Dopo una pausa “tecnica” durante il mese di agosto, riprendiamo a lavorare al progetto “Nidi, nodi. Fluidi” in Val Sermenza, questa volta non più nel Comune di Alto Sermenza (dove comunque prosegue il percorso espositivo fino alla fine di settembre), ma a Carcoforo.
Nelle prossime settimane ci dedichiamo a scoprire quali sono i rapporti affettivi, estetici, emozionali degli abitanti e dei villeggianti abituali con il luogo, le creature non umane che lo abitano, gli elementi naturali, la dimensione domestica.
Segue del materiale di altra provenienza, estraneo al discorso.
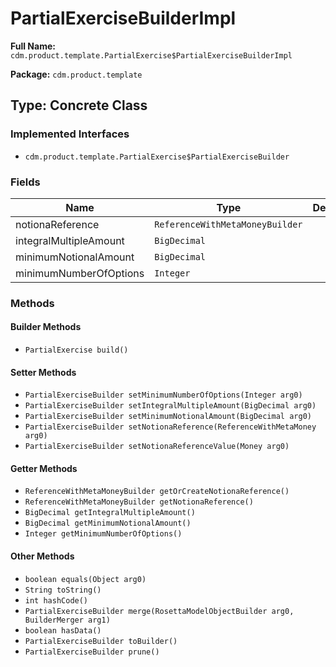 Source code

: # PartialExerciseBuilderImpl

**Full Name:** `cdm.product.template.PartialExercise$PartialExerciseBuilderImpl`

**Package:** `cdm.product.template`

## Type: Concrete Class

### Implemented Interfaces

- `cdm.product.template.PartialExercise$PartialExerciseBuilder`

### Fields

| Name | Type | Description |
|------|------|-------------|
| notionaReference | `ReferenceWithMetaMoneyBuilder` |  |
| integralMultipleAmount | `BigDecimal` |  |
| minimumNotionalAmount | `BigDecimal` |  |
| minimumNumberOfOptions | `Integer` |  |

### Methods

#### Builder Methods

- `PartialExercise build()`

#### Setter Methods

- `PartialExerciseBuilder setMinimumNumberOfOptions(Integer arg0)`
- `PartialExerciseBuilder setIntegralMultipleAmount(BigDecimal arg0)`
- `PartialExerciseBuilder setMinimumNotionalAmount(BigDecimal arg0)`
- `PartialExerciseBuilder setNotionaReference(ReferenceWithMetaMoney arg0)`
- `PartialExerciseBuilder setNotionaReferenceValue(Money arg0)`

#### Getter Methods

- `ReferenceWithMetaMoneyBuilder getOrCreateNotionaReference()`
- `ReferenceWithMetaMoneyBuilder getNotionaReference()`
- `BigDecimal getIntegralMultipleAmount()`
- `BigDecimal getMinimumNotionalAmount()`
- `Integer getMinimumNumberOfOptions()`

#### Other Methods

- `boolean equals(Object arg0)`
- `String toString()`
- `int hashCode()`
- `PartialExerciseBuilder merge(RosettaModelObjectBuilder arg0, BuilderMerger arg1)`
- `boolean hasData()`
- `PartialExerciseBuilder toBuilder()`
- `PartialExerciseBuilder prune()`

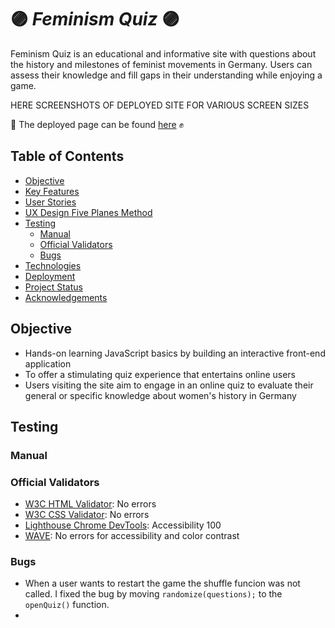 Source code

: # :purple_circle: *Feminism Quiz* :purple_circle:

Feminism Quiz is an educational and informative site with questions about the history and milestones of feminist movements in Germany. Users can assess their knowledge and fill gaps in their understanding while enjoying a game.

HERE SCREENSHOTS OF DEPLOYED SITE FOR VARIOUS SCREEN SIZES

💜 The deployed page can be found [here](https://zabokaa.github.io/FeminismQuiz/) ✊

## Table of Contents

- [Objective](#objective)
- [Key Features](#key-features)
- [User Stories](#user-stories)
- [UX Design Five Planes Method](#ux-design-five-planes-method)
- [Testing](#testing)
  - [Manual](#manual)
  - [Official Validators](#official-validators)
  - [Bugs](#bugs)
- [Technologies](#technologies)
- [Deployment](#deployment)
- [Project Status](#project-status)
- [Acknowledgements](#acknowledgements)

## Objective

- Hands-on learning JavaScript basics by building an interactive front-end application
- To offer a stimulating quiz experience that entertains online users
- Users visiting the site aim to engage in an online quiz to evaluate their general or specific knowledge about women's history in Germany

## Testing

### Manual


  
### Official Validators

  - [W3C HTML Validator](./assets/img/xx): No errors 
  - [W3C CSS Validator](./assets/img/xx):  No errors
  - [Lighthouse Chrome DevTools](./assets/img/xx): Accessibility 100
  - [WAVE](./assets/img/xx): No errors for accessibility and color contrast


### Bugs

  - When a user wants to restart the game the shuffle funcion was not called. I fixed the bug by moving `randomize(questions);` to the `openQuiz()` function.
  -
In questi mesi di lavoro e di relazioni umane ho avuto modo di conoscere, approfondire alcuni aspetti di realtà molto differenti fra loro. Le comunità che ho incontrato, il paesaggio, gli aspetti caratterizzanti l’organizzazione della vita dei residenti abituali sono molto diversificate, anche da un punto di vista culturale e sociale.
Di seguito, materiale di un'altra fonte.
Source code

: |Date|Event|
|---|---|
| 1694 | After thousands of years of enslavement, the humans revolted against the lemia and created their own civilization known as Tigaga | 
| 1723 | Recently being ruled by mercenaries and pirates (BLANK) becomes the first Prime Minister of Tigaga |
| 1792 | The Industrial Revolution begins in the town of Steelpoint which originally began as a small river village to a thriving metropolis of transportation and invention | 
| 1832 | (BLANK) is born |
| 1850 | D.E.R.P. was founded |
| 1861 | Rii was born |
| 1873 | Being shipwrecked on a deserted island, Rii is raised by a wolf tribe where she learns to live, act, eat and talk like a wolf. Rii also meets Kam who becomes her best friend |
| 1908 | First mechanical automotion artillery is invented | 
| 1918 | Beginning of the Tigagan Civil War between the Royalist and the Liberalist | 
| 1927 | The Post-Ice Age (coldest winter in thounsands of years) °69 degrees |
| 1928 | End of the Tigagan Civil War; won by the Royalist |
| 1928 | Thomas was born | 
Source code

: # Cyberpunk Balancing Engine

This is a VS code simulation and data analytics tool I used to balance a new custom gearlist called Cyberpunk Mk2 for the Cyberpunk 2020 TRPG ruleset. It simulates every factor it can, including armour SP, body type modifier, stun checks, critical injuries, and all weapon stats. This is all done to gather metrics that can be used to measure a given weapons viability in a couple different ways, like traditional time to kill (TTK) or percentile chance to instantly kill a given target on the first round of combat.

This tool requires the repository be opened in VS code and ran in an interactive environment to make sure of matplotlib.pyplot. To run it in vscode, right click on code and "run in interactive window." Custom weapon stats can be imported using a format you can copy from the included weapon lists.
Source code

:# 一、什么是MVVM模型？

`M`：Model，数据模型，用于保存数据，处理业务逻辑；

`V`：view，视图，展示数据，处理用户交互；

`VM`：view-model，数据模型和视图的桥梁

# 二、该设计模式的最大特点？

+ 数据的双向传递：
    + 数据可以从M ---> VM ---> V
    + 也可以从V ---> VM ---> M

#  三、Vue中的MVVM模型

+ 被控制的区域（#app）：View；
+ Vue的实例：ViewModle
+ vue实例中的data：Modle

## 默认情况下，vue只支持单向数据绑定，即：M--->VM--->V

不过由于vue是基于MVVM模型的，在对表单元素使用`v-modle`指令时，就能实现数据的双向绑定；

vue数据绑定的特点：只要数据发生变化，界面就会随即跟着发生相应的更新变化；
E’ quindi per ora confermata una delle mie ipotesi di partenza, quella di scegliere Comuni in posizioni strategiche sul piano geografico, perché mi aspettavo una specificità e un’unicità evidenti.
Le differenze che emergono si riflettono nella realizzazione delle opere inserite nel percorso espositivo e nel loro complesso saranno percepibili a tutti coloro che avranno seguìto tutte le tappe del progetto, nei sei Comuni e in futuro quando con ogni probabilità verranno raccolte contemporaneamente in un unico luogo.
Nell’immaginario comune, soprattutto delle persone che abitano in pianura e in città in generale, i paesi di montagna rischiano di essere percepiti come entità astratte, luoghi “generici”, paesaggi cartolina, nei migliori dei casi, o luoghi remoti, noiosi, popolati da persone che non hanno mezzi per emigrare altrove.
In realtà, almeno per quanto riguarda le valli laterali della Valsesia, la maggior parte degli abitanti effettivamente residenti sono motivatissimi a restare dove sono. Non sono lì perché non hanno alternative. Tutt’altro.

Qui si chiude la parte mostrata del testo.